Member of the Pennsylvania House of Representatives from the 189th district
- In office 2005–2011
- Preceded by: Kelly Lewis
- Succeeded by: Rosemary Brown

Personal details
- Born: 1946 (age 79–80) East Stroudsburg, Pennsylvania, U.S.
- Party: Democratic
- Spouse: Elaine
- Alma mater: Stroudsburg High School
- Occupation: Air traffic controller

= John Siptroth =

American politician

John J. Siptroth (born 1946) is a Democratic politician who was a member of the Pennsylvania House of Representatives. He was first elected to represent the 189th legislative district on February 8, 2005.

==Biography==
John Siptroth was born in the Delaware Water Gap Borough, and later attended Stroudsburg High School. He joined the Navy and served until receiving an honorable discharge in 1970.

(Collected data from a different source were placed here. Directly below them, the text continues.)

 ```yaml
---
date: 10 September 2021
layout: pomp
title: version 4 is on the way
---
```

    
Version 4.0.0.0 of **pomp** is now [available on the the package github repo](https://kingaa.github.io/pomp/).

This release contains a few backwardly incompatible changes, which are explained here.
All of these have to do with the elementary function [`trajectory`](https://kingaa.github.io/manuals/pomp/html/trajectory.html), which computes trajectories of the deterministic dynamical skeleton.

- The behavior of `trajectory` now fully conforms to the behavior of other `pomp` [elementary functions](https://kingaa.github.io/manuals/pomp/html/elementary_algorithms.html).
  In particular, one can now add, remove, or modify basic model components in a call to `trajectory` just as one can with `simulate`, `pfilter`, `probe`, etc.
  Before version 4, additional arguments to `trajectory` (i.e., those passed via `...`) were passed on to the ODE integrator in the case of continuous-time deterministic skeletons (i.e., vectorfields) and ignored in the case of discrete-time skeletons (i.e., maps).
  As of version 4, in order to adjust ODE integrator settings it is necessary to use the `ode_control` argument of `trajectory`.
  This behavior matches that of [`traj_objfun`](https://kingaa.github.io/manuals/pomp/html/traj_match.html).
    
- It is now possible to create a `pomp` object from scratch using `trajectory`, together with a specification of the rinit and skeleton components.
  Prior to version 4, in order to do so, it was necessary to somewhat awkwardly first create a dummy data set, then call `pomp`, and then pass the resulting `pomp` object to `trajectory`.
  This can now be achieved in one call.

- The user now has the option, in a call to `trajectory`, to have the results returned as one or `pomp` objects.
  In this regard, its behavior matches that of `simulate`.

He worked for the Federal Aviation Administration following his time in the Navy.

Siptroth and his wife Elaine have two sons and three grandchildren, currently residing in Smithfield Township.

John was a Smithfield Township Supervisor for 15 years, and Chairman for 5 years, prior to being approached to stand as a candidate for State Representative in a Special Election in 2005.

As Supervisor, John was very active in the Pennsylvania State Association of Township Supervisors and was Chair of Monroe County's Solid Waste Advisory Council.

As a US Military Veteran and sportsman, John is a strong advocate for gun rights and consistently earns the highest grades from the NRA and other 2nd amendment groups.

He endorsed Adam Rodriguez for State Representative of the 189th district for the 2018 midterm election.